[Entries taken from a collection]
----

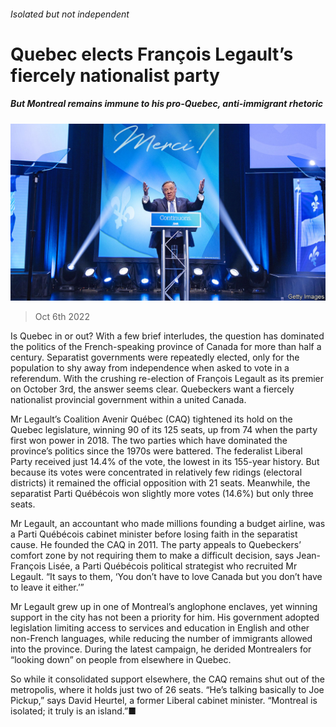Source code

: ###### Isolated but not independent

# Quebec elects François Legault’s fiercely nationalist party 

##### But Montreal remains immune to his pro-Quebec, anti-immigrant rhetoric 

![image](images/20221008_AMP002.jpg) 

> Oct 6th 2022 

Is Quebec in or out? With a few brief interludes, the question has dominated the politics of the French-speaking province of Canada for more than half a century. Separatist governments were repeatedly elected, only for the population to shy away from independence when asked to vote in a referendum. With the crushing re-election of François Legault as its premier on October 3rd, the answer seems clear. Quebeckers want a fiercely nationalist provincial government within a united Canada. 

Mr Legault’s Coalition Avenir Québec (CAQ) tightened its hold on the Quebec legislature, winning 90 of its 125 seats, up from 74 when the party first won power in 2018. The two parties which have dominated the province’s politics since the 1970s were battered. The federalist Liberal Party received just 14.4% of the vote, the lowest in its 155-year history. But because its votes were concentrated in relatively few ridings (electoral districts) it remained the official opposition with 21 seats. Meanwhile, the separatist Parti Québécois won slightly more votes (14.6%) but only three seats. 

Mr Legault, an accountant who made millions founding a budget airline, was a Parti Québécois cabinet minister before losing faith in the separatist cause. He founded the CAQ in 2011. The party appeals to Quebeckers’ comfort zone by not requiring them to make a difficult decision, says Jean-François Lisée, a Parti Québécois political strategist who recruited Mr Legault. “It says to them, ‘You don’t have to love Canada but you don’t have to leave it either.’”

Mr Legault grew up in one of Montreal’s anglophone enclaves, yet winning support in the city has not been a priority for him. His government adopted legislation limiting access to services and education in English and other non-French languages, while reducing the number of immigrants allowed into the province. During the latest campaign, he derided Montrealers for “looking down” on people from elsewhere in Quebec.

So while it consolidated support elsewhere, the CAQ remains shut out of the metropolis, where it holds just two of 26 seats. “He’s talking basically to Joe Pickup,” says David Heurtel, a former Liberal cabinet minister. “Montreal is isolated; it truly is an island.”■

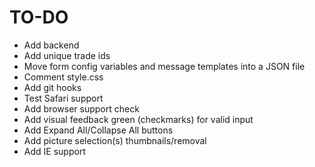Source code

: # TO-DO

-  Add backend
-  Add unique trade ids
-  Move form config variables and message templates into a JSON file
-  Comment style.css
-  Add git hooks
-  Test Safari support
-  Add browser support check
-  Add visual feedback green (checkmarks) for valid input
-  Add Expand All/Collapse All buttons
-  Add picture selection(s) thumbnails/removal
-  Add IE support
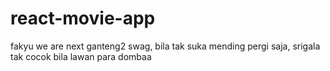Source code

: # react-movie-app
fakyu we are next ganteng2 swag, bila tak suka mending pergi saja, srigala tak cocok bila lawan para dombaa
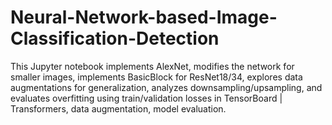 # Neural-Network-based-Image-Classification-Detection
This Jupyter notebook implements AlexNet, modifies the network for smaller images, implements BasicBlock for ResNet18/34, explores data augmentations for generalization, analyzes downsampling/upsampling, and evaluates overfitting using train/validation losses in TensorBoard | Transformers, data augmentation, model evaluation.
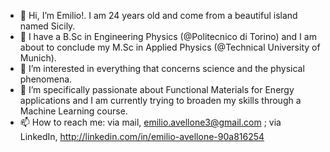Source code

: - 👋 Hi, I’m Emilio!. I am 24 years old and come from a beautiful island named Sicily.
- 👀 I have a B.Sc in Engineering Physics (@Politecnico di Torino) and I am about to conclude my M.Sc in Applied Physics (@Technical University of Munich).
- 💞️ I’m interested in everything that concerns science and the physical phenomena.
- 🌱 I’m specifically passionate about Functional Materials for Energy applications and I am currently trying to broaden my skills through a Machine Learning course.
- 📫 How to reach me: via mail, emilio.avellone3@gmail.com ; via LinkedIn, http://linkedin.com/in/emilio-avellone-90a816254

<!---
emiave/emiave is a ✨ special ✨ repository because its `README.md` (this file) appears on your GitHub profile.
You can click the Preview link to take a look at your changes.
--->
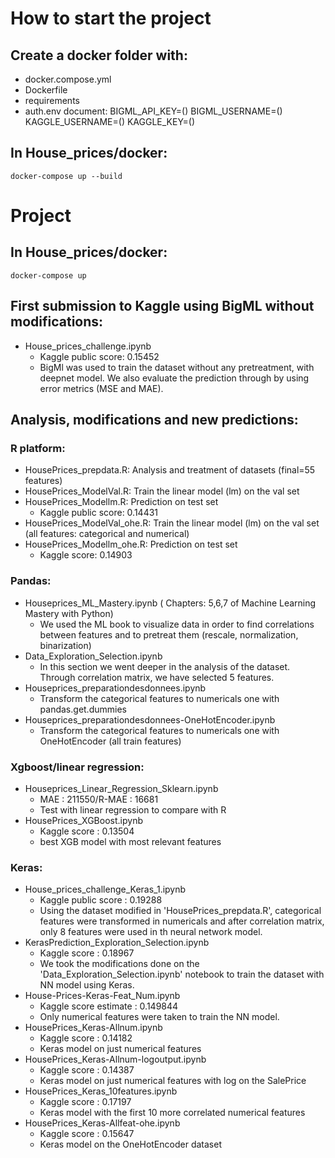 # How to start the project

## Create a docker folder with:
* docker.compose.yml
* Dockerfile
* requirements 
* auth.env document:
    BIGML_API_KEY=()
    BIGML_USERNAME=()
    KAGGLE_USERNAME=()
    KAGGLE_KEY=()

## In House_prices/docker:
    docker-compose up --build

# Project

## In House_prices/docker:
    docker-compose up 

## First submission to Kaggle using BigML without modifications:
 
 * House_prices_challenge.ipynb
    - Kaggle public score: 0.15452
    - BigMl was used to train the dataset without any pretreatment, with deepnet model. We also evaluate the prediction through by using error metrics (MSE and MAE).


## Analysis, modifications and new predictions:

### R platform:

 * HousePrices_prepdata.R: Analysis and treatment of datasets (final=55 features)
 * HousePrices_ModelVal.R: Train the linear model (lm) on the val set
 * HousePrices_Modellm.R: Prediction on test set
   - Kaggle public score: 0.14431
 * HousePrices_ModelVal_ohe.R: Train the linear model (lm) on the val set (all features: categorical and numerical)
 * HousePrices_Modellm_ohe.R: Prediction on test set
   - Kaggle score: 0.14903

### Pandas:

 * Houseprices_ML_Mastery.ipynb ( Chapters: 5,6,7 of Machine Learning Mastery with Python)
   - We used the ML book to visualize data in order to find correlations between features and to pretreat them (rescale, normalization, binarization)
 * Data_Exploration_Selection.ipynb
   - In this section we went deeper in the analysis of the dataset. Through correlation matrix, we have selected 5 features.
 * Houseprices_preparationdesdonnees.ipynb
   - Transform the categorical features to numericals one with pandas.get.dummies
 * Houseprices_preparationdesdonnees-OneHotEncoder.ipynb
   - Transform the categorical features to numericals one with OneHotEncoder (all train features)

### Xgboost/linear regression:

 * Houseprices_Linear_Regression_Sklearn.ipynb
   - MAE : 211550/R-MAE : 16681
   - Test with linear regression to compare with R
 * HousePrices_XGBoost.ipynb
   - Kaggle score : 0.13504
   - best XGB model with most relevant features
 
### Keras:

 * House_prices_challenge_Keras_1.ipynb
   - Kaggle public score : 0.19288
   - Using the dataset modified in 'HousePrices_prepdata.R', categorical features were transformed in numericals and after correlation matrix, only 8 features were used    in th neural network model.
 * KerasPrediction_Exploration_Selection.ipynb
   - Kaggle score : 0.18967
   - We took the modifications done on the 'Data_Exploration_Selection.ipynb' notebook to train the dataset with NN model using Keras.
 * House-Prices-Keras-Feat_Num.ipynb
   - Kaggle score estimate : 0.149844
   - Only numerical features were taken to train the NN model.
 * HousePrices_Keras-Allnum.ipynb
   - Kaggle score : 0.14182
   - Keras model on just numerical features
 * HousePrices_Keras-Allnum-logoutput.ipynb
   - Kaggle score : 0.14387
   - Keras model on just numerical features with log on the SalePrice
 * HousePrices_Keras_10features.ipynb
   - Kaggle score : 0.17197
   - Keras model with the first 10 more correlated numerical features
 * HousePrices_Keras-Allfeat-ohe.ipynb
   - Kaggle score : 0.15647
   - Keras model on the OneHotEncoder dataset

----

• **Prompt**
Taking the records above, print only and exactly the lines from the line with "- 👀 I have a" to the line with "- Kaggle score: 0.14903", both kept, and exclude pictures.

• **Solution for this problem**
- 👀 I have a B.Sc in Engineering Physics (@Politecnico di Torino) and I am about to conclude my M.Sc in Applied Physics (@Technical University of Munich).
- 💞️ I’m interested in everything that concerns science and the physical phenomena.
- 🌱 I’m specifically passionate about Functional Materials for Energy applications and I am currently trying to broaden my skills through a Machine Learning course.
- 📫 How to reach me: via mail, emilio.avellone3@gmail.com ; via LinkedIn, http://linkedin.com/in/emilio-avellone-90a816254

<!---
emiave/emiave is a ✨ special ✨ repository because its `README.md` (this file) appears on your GitHub profile.
You can click the Preview link to take a look at your changes.
--->
 # How to start the project

## Create a docker folder with:
* docker.compose.yml
* Dockerfile
* requirements 
* auth.env document:
    BIGML_API_KEY=()
    BIGML_USERNAME=()
    KAGGLE_USERNAME=()
    KAGGLE_KEY=()

## In House_prices/docker:
    docker-compose up --build

# Project

## In House_prices/docker:
    docker-compose up 

## First submission to Kaggle using BigML without modifications:
 
 * House_prices_challenge.ipynb
    - Kaggle public score: 0.15452
    - BigMl was used to train the dataset without any pretreatment, with deepnet model. We also evaluate the prediction through by using error metrics (MSE and MAE).


## Analysis, modifications and new predictions:

### R platform:

 * HousePrices_prepdata.R: Analysis and treatment of datasets (final=55 features)
 * HousePrices_ModelVal.R: Train the linear model (lm) on the val set
 * HousePrices_Modellm.R: Prediction on test set
   - Kaggle public score: 0.14431
 * HousePrices_ModelVal_ohe.R: Train the linear model (lm) on the val set (all features: categorical and numerical)
 * HousePrices_Modellm_ohe.R: Prediction on test set
   - Kaggle score: 0.14903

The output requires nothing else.